Introduce arborist RBAC #400

bwalsh · 2025-06-11T00:57:02Z

Status

test progress: all passed (skipped single table tests)

Problem:
As an indexd or DRS user, when I list objects, I only expect to see items that belong to projects I have access to.

Solution:
Assuming a Bearer token is included on the request, I expect indexd to query arborist, extract the projects I have access to and add those as an "authz" filter when querying the database. A feature flag should control this query injection, the flag should default to FALSE, as this will improve chances of getting a PR approved. All current unit tests should pass. Additional unit tests should confirm behavior.

Alternatives:
We could have a RBAC aware proxy front end indexd - however will add complexity and processing overhead

Context:
Main auth code has two methods auth and authz. The indexd.authorize method checks if Basic auth header is present auth is called otherwise authz is called. The revproxy gateway injects this header here This reliance on Basic auth is concerning and it's rationale is undocumented.

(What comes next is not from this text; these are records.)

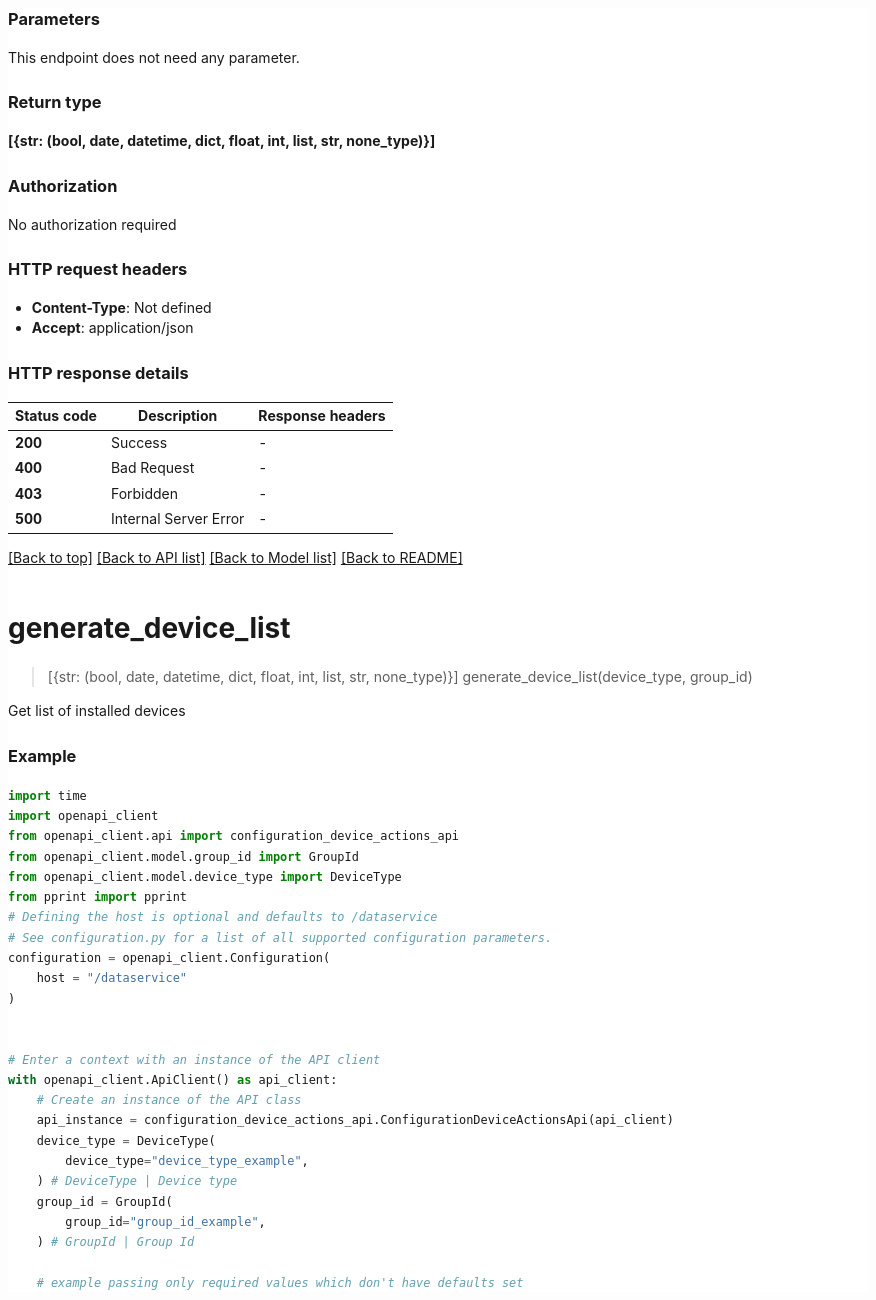 ### Parameters
This endpoint does not need any parameter.

### Return type

**[{str: (bool, date, datetime, dict, float, int, list, str, none_type)}]**

### Authorization

No authorization required

### HTTP request headers

 - **Content-Type**: Not defined
 - **Accept**: application/json


### HTTP response details

| Status code | Description | Response headers |
|-------------|-------------|------------------|
**200** | Success |  -  |
**400** | Bad Request |  -  |
**403** | Forbidden |  -  |
**500** | Internal Server Error |  -  |

[[Back to top]](#) [[Back to API list]](../README.md#documentation-for-api-endpoints) [[Back to Model list]](../README.md#documentation-for-models) [[Back to README]](../README.md)

# **generate_device_list**
> [{str: (bool, date, datetime, dict, float, int, list, str, none_type)}] generate_device_list(device_type, group_id)



Get list of installed devices

### Example


```python
import time
import openapi_client
from openapi_client.api import configuration_device_actions_api
from openapi_client.model.group_id import GroupId
from openapi_client.model.device_type import DeviceType
from pprint import pprint
# Defining the host is optional and defaults to /dataservice
# See configuration.py for a list of all supported configuration parameters.
configuration = openapi_client.Configuration(
    host = "/dataservice"
)


# Enter a context with an instance of the API client
with openapi_client.ApiClient() as api_client:
    # Create an instance of the API class
    api_instance = configuration_device_actions_api.ConfigurationDeviceActionsApi(api_client)
    device_type = DeviceType(
        device_type="device_type_example",
    ) # DeviceType | Device type
    group_id = GroupId(
        group_id="group_id_example",
    ) # GroupId | Group Id

    # example passing only required values which don't have defaults set
```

It appears that it is not used for either create or read based on client API

Approach:
Add code to get_index to call auth_mapping
and inject resources (projects) into query.

skip if feature flag not enabled
401 if Bearer token not available
update dependency gen3authz as latest version includes token as parameter (as an alternative to username)
use mock_arborist_requests pytest fixture
update tests
add new tests specific to RBAC
Add feature flag to default_settings
Add corresponding feature flag to helm chart
Remove extraneous logging and debugging code

bwalsh · 2025-06-11T18:05:29Z

reviewers guide

Setup Instructions

See docs/local_dev_environment.md for details on setting up a local development environment.

Testing

See pytest
- Suggest doing this on master first branch to ensure all tests pass

Code Review

main changes were made to indexd.index.blueprint.py::get_index
- goal of changes is to check the authz parameter - if it is empty, then substitute it with all the Arborist resources they have access to. see
- In order to do this we needed to fetch the current user's authorized resources from Arborist.
  - In order to do that, we updated the gen3authz dependency to use the latest version of gen3authz, which included methods to look up resources by token as opposed to by username see.
- Now that we have the user's resources, we can check if the requested resource is in the list of resources they have access to.
  - We did not redesign the query logic:
    - The existing API and logic is: If the authz parameter is set, the records returned must be in ALL "projects" in specified in the authz parameter
    - We want to keep this behavior, so it shouldn't be breaking
    - However, if the authz parameter is empty, we will return all records that the user has access to, regardless of the "project" they are in.
    - This means that if a user has access to multiple projects, they will see records from all those projects when authz is empty.
    - See alchemy driver
    - We check the blueprint record for a rbac attribute, and if true, we retrieve resources and enforce access and add and ANY filter to query to limit unconstrained queries
- All of the changes above:
  - should be transparent to the user, and they should not notice any difference in behavior.
  - should be non-breaking, as it only changes the behavior when the authz parameter is empty.
  - However, it will throw a 401/403 is the user does not have access to the requested resource,or does not have and Authorization header which is a change from the previous behavior where it would return all the records regardless of the user's access.
"Breaking" Changes:
- In order to enforce authorization, we need to ensure that all records have an authz field. See
- (This is not a change in behavior to OHSU/ACED/Calypr, but it is a change in behavior to the Indexd API in that effectively authz is mandatory on write)
Misc:
- Added stack traces to log for unhandled exceptions see
Tests:
- Introducing this changed required us to update the tests to account for the new behavior.
  - There are a lot of existing tests :-)
  - There are a lot of deprecated features that are still in the codebase :-(
  - All of the reads see client.get(...)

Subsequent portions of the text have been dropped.